If a line in the data below contains the word "executable", copy it out.

*** Opening Supplied information ***

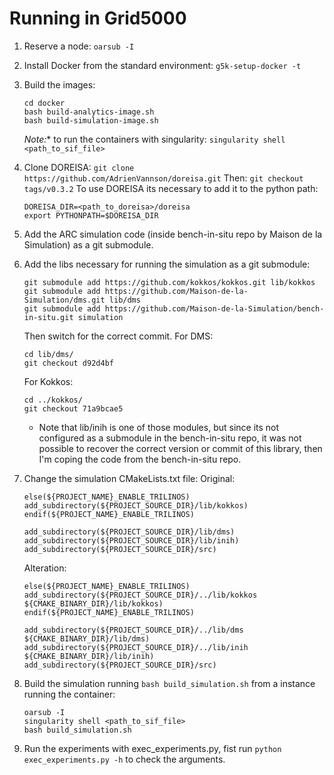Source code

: # Running in Grid5000

1. Reserve a node: `oarsub -I`

2. Install Docker from the standard environment: `g5k-setup-docker -t`

3. Build the images: 
    ```
    cd docker
    bash build-analytics-image.sh
    bash build-simulation-image.sh
    ```
    *Note:** to run the containers with singularity: `singularity shell <path_to_sif_file>`

4. Clone DOREISA: `git clone https://github.com/AdrienVannson/doreisa.git`
    Then: `git checkout tags/v0.3.2`
    To use DOREISA its necessary to add it to the python path:
    ```
    DOREISA_DIR=<path_to_doreisa>/doreisa
    export PYTHONPATH=$DOREISA_DIR
    ```


5. Add the ARC simulation code (inside bench-in-situ repo by Maison de la Simulation) as a git submodule.

6. Add the libs necessary for running the simulation as a git submodule: 
    ```
    git submodule add https://github.com/kokkos/kokkos.git lib/kokkos
    git submodule add https://github.com/Maison-de-la-Simulation/dms.git lib/dms
    git submodule add https://github.com/Maison-de-la-Simulation/bench-in-situ.git simulation
    ```
    Then switch for the correct commit. For DMS:
    ```
    cd lib/dms/
    git checkout d92d4bf
    ```

    For Kokkos:
    ```
    cd ../kokkos/
    git checkout 71a9bcae5
    ```
    - Note that lib/inih is one of those modules, but since its not configured as a submodule in the bench-in-situ repo,
    it was not possible to recover the correct version or commit of this library, then I'm coping the code from the 
    bench-in-situ repo.

7. Change the simulation CMakeLists.txt file:
    Original:
    ```
    else(${PROJECT_NAME}_ENABLE_TRILINOS)
    add_subdirectory(${PROJECT_SOURCE_DIR}/lib/kokkos)
    endif(${PROJECT_NAME}_ENABLE_TRILINOS)

    add_subdirectory(${PROJECT_SOURCE_DIR}/lib/dms)
    add_subdirectory(${PROJECT_SOURCE_DIR}/lib/inih)
    add_subdirectory(${PROJECT_SOURCE_DIR}/src)
    ```
    Alteration:
    ```
    else(${PROJECT_NAME}_ENABLE_TRILINOS)
    add_subdirectory(${PROJECT_SOURCE_DIR}/../lib/kokkos ${CMAKE_BINARY_DIR}/lib/kokkos)
    endif(${PROJECT_NAME}_ENABLE_TRILINOS)

    add_subdirectory(${PROJECT_SOURCE_DIR}/../lib/dms ${CMAKE_BINARY_DIR}/lib/dms)
    add_subdirectory(${PROJECT_SOURCE_DIR}/../lib/inih ${CMAKE_BINARY_DIR}/lib/inih)
    add_subdirectory(${PROJECT_SOURCE_DIR}/src)
    ```
8. Build the simulation running `bash build_simulation.sh` from a instance running the container:
    ```
    oarsub -I
    singularity shell <path_to_sif_file>
    bash build_simulation.sh
    ```
9. Run the experiments with exec_experiments.py, fist run `python exec_experiments.py -h` to check the arguments.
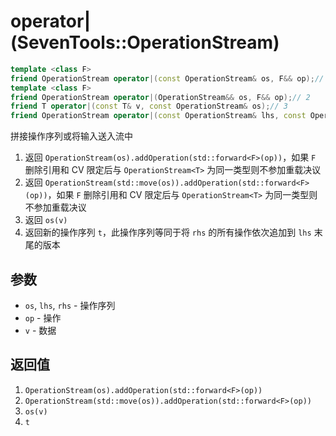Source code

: # operator|(SevenTools::OperationStream)

```cpp
template <class F>
friend OperationStream operator|(const OperationStream& os, F&& op);// 1
template <class F>
friend OperationStream operator|(OperationStream&& os, F&& op);// 2
friend T operator|(const T& v, const OperationStream& os);// 3
friend OperationStream operator|(const OperationStream& lhs, const OperationStream& rhs);// 4
```

拼接操作序列或将输入送入流中

1. 返回 `OperationStream(os).addOperation(std::forward<F>(op))`，如果 `F` 删除引用和 CV 限定后与 `OperationStream<T>` 为同一类型则不参加重载决议
2. 返回 `OperationStream(std::move(os)).addOperation(std::forward<F>(op))`，如果 `F` 删除引用和 CV 限定后与 `OperationStream<T>` 为同一类型则不参加重载决议
3. 返回 `os(v)`
4. 返回新的操作序列 `t`，此操作序列等同于将 `rhs` 的所有操作依次追加到 `lhs` 末尾的版本

## 参数

- `os`, `lhs`, `rhs` \- 操作序列
- `op` \- 操作
- `v` \- 数据

## 返回值

1. `OperationStream(os).addOperation(std::forward<F>(op))`
2. `OperationStream(std::move(os)).addOperation(std::forward<F>(op))`
3. `os(v)`
4. `t`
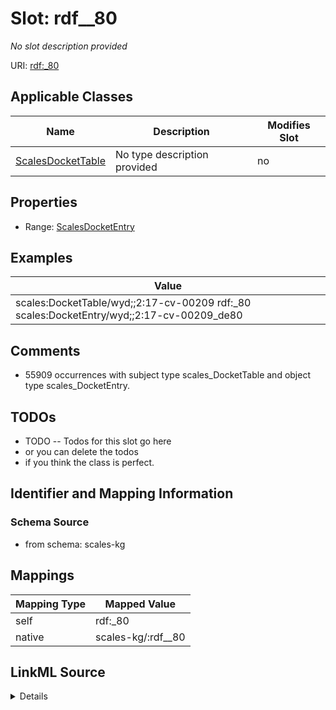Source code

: 

# Slot: rdf__80


_No slot description provided_





URI: [rdf:_80](http://www.w3.org/1999/02/22-rdf-syntax-ns#_80)



<!-- no inheritance hierarchy -->





## Applicable Classes

| Name | Description | Modifies Slot |
| --- | --- | --- |
| [ScalesDocketTable](../classes/ScalesDocketTable.md) | No type description provided |  no  |







## Properties

* Range: [ScalesDocketEntry](../classes/ScalesDocketEntry.md)






## Examples

| Value |
| --- |
| scales:DocketTable/wyd;;2:17-cv-00209 rdf:_80 scales:DocketEntry/wyd;;2:17-cv-00209_de80 |

## Comments

* 55909 occurrences with subject type scales_DocketTable and object type scales_DocketEntry.

## TODOs

* TODO -- Todos for this slot go here
* or you can delete the todos
* if you think the class is perfect.

## Identifier and Mapping Information







### Schema Source


* from schema: scales-kg




## Mappings

| Mapping Type | Mapped Value |
| ---  | ---  |
| self | rdf:_80 |
| native | scales-kg/:rdf__80 |




## LinkML Source

<details>
```yaml
name: rdf__80
description: No slot description provided
todos:
- TODO -- Todos for this slot go here
- or you can delete the todos
- if you think the class is perfect.
comments:
- 55909 occurrences with subject type scales_DocketTable and object type scales_DocketEntry.
examples:
- value: scales:DocketTable/wyd;;2:17-cv-00209 rdf:_80 scales:DocketEntry/wyd;;2:17-cv-00209_de80
from_schema: scales-kg
rank: 1000
slot_uri: rdf:_80
alias: rdf__80
domain_of:
- scales_DocketTable
range: scales_DocketEntry

```
</details>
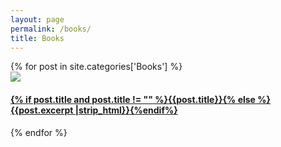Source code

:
 ```yaml
---
layout: page
permalink: /books/
title: Books
---
```



<div id="archives">
  {% for post in site.categories['Books'] %}
  <article class="archive-item">
    <img src="images/{{post.image}}" />
    <h4><a href="{{ site.baseurl }}{{ post.url }}">
      {% if post.title and post.title != "" %}{{post.title}}{% else %}{{post.excerpt |strip_html}}{%endif%}
    </a></h4>
  </article>
  {% endfor %}
</div>
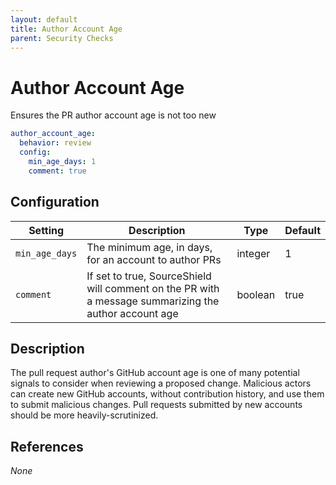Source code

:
 ```yaml
---
layout: default
title: Author Account Age
parent: Security Checks
---
```


# Author Account Age
Ensures the PR author account age is not too new

```yaml
author_account_age:
  behavior: review
  config:
    min_age_days: 1
    comment: true
```

## Configuration

| Setting | Description | Type | Default |
| ------- | ----------- | ---- | ------- |
| `min_age_days` | The minimum age, in days, for an account to author PRs | integer | 1 |
| `comment` | If set to true, SourceShield will comment on the PR with a message summarizing the author account age | boolean | true |

## Description
The pull request author's GitHub account age is one of many potential signals to consider when reviewing a proposed change. Malicious actors can create new GitHub accounts, without contribution history, and use them to submit malicious changes. Pull requests submitted by new accounts should be more heavily-scrutinized.

## References
_None_
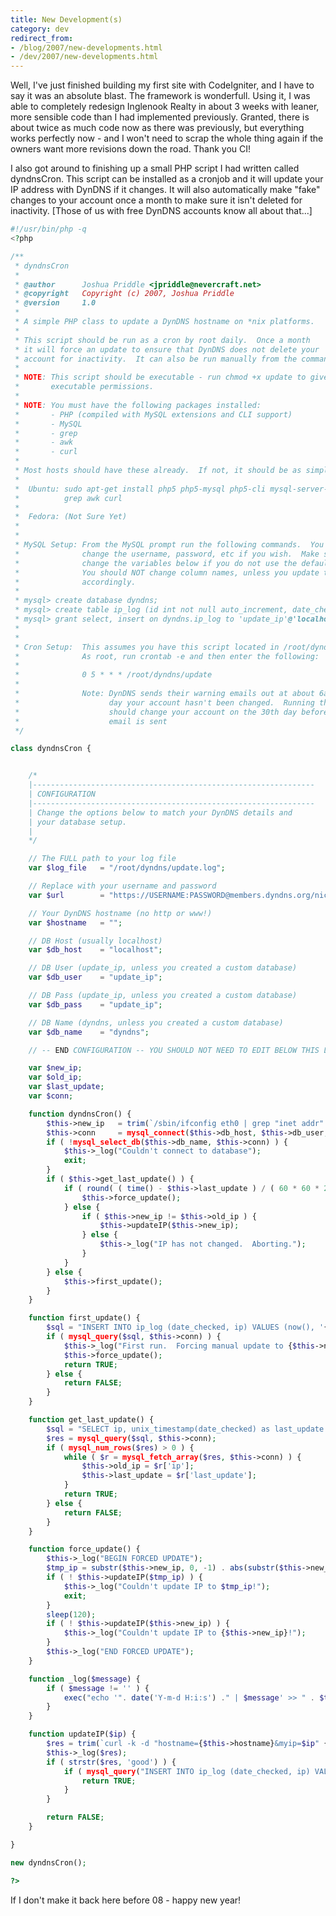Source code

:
 ```yaml
---
title: New Development(s)
category: dev
redirect_from:
- /blog/2007/new-developments.html
- /dev/2007/new-developments.html
---
```


Well, I've just finished building my first site with CodeIgniter, and I have
to say it was an absolute blast. The framework is wonderfull. Using it, I was
able to completely redesign Inglenook Realty in about 3 weeks with leaner,
more sensible code than I had implemented previously. Granted, there is about
twice as much code now as there was previously, but everything works perfectly
now - and I won't need to scrap the whole thing again if the owners want more
revisions down the road. Thank you CI!

I also got around to finishing up a small PHP script I had written called
dyndnsCron. This script can be installed as a cronjob and it will update your
IP address with DynDNS if it changes. It will also automatically make "fake"
changes to your account once a month to make sure it isn't deleted for
inactivity. [Those of us with free DynDNS accounts know all about that...]

```php
#!/usr/bin/php -q
<?php

/**
 * dyndnsCron
 *
 * @author		Joshua Priddle <jpriddle@nevercraft.net>
 * @copyright	Copyright (c) 2007, Joshua Priddle
 * @version 	1.0
 *
 * A simple PHP class to update a DynDNS hostname on *nix platforms.
 *
 * This script should be run as a cron by root daily.  Once a month
 * it will force an update to ensure that DynDNS does not delete your
 * account for inactivity.  It can also be run manually from the command line.
 *
 * NOTE: This script should be executable - run chmod +x update to give it
 *		 executable permissions.
 *
 * NOTE: You must have the following packages installed:
 *		 - PHP (compiled with MySQL extensions and CLI support)
 *		 - MySQL
 *		 - grep
 *		 - awk
 *		 - curl
 *
 * Most hosts should have these already.  If not, it should be as simple as:
 *
 *	Ubuntu: sudo apt-get install php5 php5-mysql php5-cli mysql-server-5.0 \
 *			grep awk curl
 *
 *	Fedora: (Not Sure Yet)
 *
 * 
 * MySQL Setup: From the MySQL prompt run the following commands.  You can
 * 				change the username, password, etc if you wish.  Make sure to 
 *				change the variables below if you do not use the defaults!
 *				You should NOT change column names, unless you update the script
 * 				accordingly.
 *
 * mysql> create database dyndns;
 * mysql> create table ip_log (id int not null auto_increment, date_checked date not null, ip varchar(15) not null, primary key (id));
 * mysql> grant select, insert on dyndns.ip_log to 'update_ip'@'localhost' identified by 'update_ip;
 *
 *
 * Cron Setup:  This assumes you have this script located in /root/dyndns
 *				As root, run crontab -e and then enter the following:
 *				
 *				0 5 * * * /root/dyndns/update
 *
 *				Note: DynDNS sends their warning emails out at about 6am on the 30th
 * 					  day your account hasn't been changed.  Running the cron at 5am
 *					  should change your account on the 30th day before their warning
 *					  email is sent
 */

class dyndnsCron {


	/*
	|---------------------------------------------------------------
	| CONFIGURATION
	|---------------------------------------------------------------
	| Change the options below to match your DynDNS details and
	| your database setup.
	|
	*/

	// The FULL path to your log file
	var $log_file 	= "/root/dyndns/update.log";

	// Replace with your username and password
	var $url 		= "https://USERNAME:PASSWORD@members.dyndns.org/nic/update";

	// Your DynDNS hostname (no http or www!)
	var $hostname 	= "";

	// DB Host (usually localhost)
	var $db_host	= "localhost";

	// DB User (update_ip, unless you created a custom database)
	var $db_user	= "update_ip";

	// DB Pass (update_ip, unless you created a custom database)
	var $db_pass	= "update_ip";

	// DB Name (dyndns, unless you created a custom database)
	var $db_name	= "dyndns";

	// -- END CONFIGURATION -- YOU SHOULD NOT NEED TO EDIT BELOW THIS LINE

	var $new_ip;
	var $old_ip;
	var $last_update;
	var $conn;

	function dyndnsCron() {
		$this->new_ip 	= trim(`/sbin/ifconfig eth0 | grep "inet addr" | awk '{print $2}' | awk -F: '{print $2}'`);
		$this->conn 	= mysql_connect($this->db_host, $this->db_user, $this->db_pass);
		if ( !mysql_select_db($this->db_name, $this->conn) ) {
			$this->_log("Couldn't connect to database");
			exit;
		}
		if ( $this->get_last_update() ) {
			if ( round( ( time() - $this->last_update ) / ( 60 * 60 * 24 ) ) > 29 ) {
				$this->force_update();
			} else {
				if ( $this->new_ip != $this->old_ip ) { 
					$this->updateIP($this->new_ip);
				} else {
					$this->_log("IP has not changed.  Aborting.");
				}
			}
		} else {
			$this->first_update();
		}
	}

	function first_update() {
		$sql = "INSERT INTO ip_log (date_checked, ip) VALUES (now(), '{$this->new_ip}')";
		if ( mysql_query($sql, $this->conn) ) { 
			$this->_log("First run.  Forcing manual update to {$this->new_ip}");
			$this->force_update();
			return TRUE;
		} else {
			return FALSE;
		}
	}

	function get_last_update() {
		$sql = "SELECT ip, unix_timestamp(date_checked) as last_update FROM ip_log ORDER BY date_checked DESC LIMIT 1";
		$res = mysql_query($sql, $this->conn);
		if ( mysql_num_rows($res) > 0 ) {
			while ( $r = mysql_fetch_array($res, $this->conn) ) { 
				$this->old_ip = $r['ip'];
				$this->last_update = $r['last_update'];
			}
			return TRUE;
		} else { 
			return FALSE;
		}
	}

	function force_update() {
		$this->_log("BEGIN FORCED UPDATE");
		$tmp_ip = substr($this->new_ip, 0, -1) . abs(substr($this->new_ip, -1) - 1);
		if ( ! $this->updateIP($tmp_ip) ) {
			$this->_log("Couldn't update IP to $tmp_ip!");
			exit;
		}
		sleep(120);
		if ( ! $this->updateIP($this->new_ip) ) {
			$this->_log("Couldn't update IP to {$this->new_ip}!");
		}
		$this->_log("END FORCED UPDATE");
	}

	function _log($message) {
		if ( $message != '' ) {
			exec("echo '". date('Y-m-d H:i:s') ." | $message' >> " . $this->log_file);
		}
	}

	function updateIP($ip) {
		$res = trim(`curl -k -d "hostname={$this->hostname}&myip=$ip" {$this->url} 2> /dev/null`);
		$this->_log($res);
		if ( strstr($res, 'good') ) {
			if ( mysql_query("INSERT INTO ip_log (date_checked, ip) VALUES (now(), '$ip')", $this->conn) ) {
				return TRUE;
			} 
		} 

		return FALSE;
	}

}

new dyndnsCron();

?>
```

If I don't make it back here before 08 - happy new year!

*** Closing Supplied information ***

Result of the exercise:
 * NOTE: This script should be executable - run chmod +x update to give it
 *		 executable permissions.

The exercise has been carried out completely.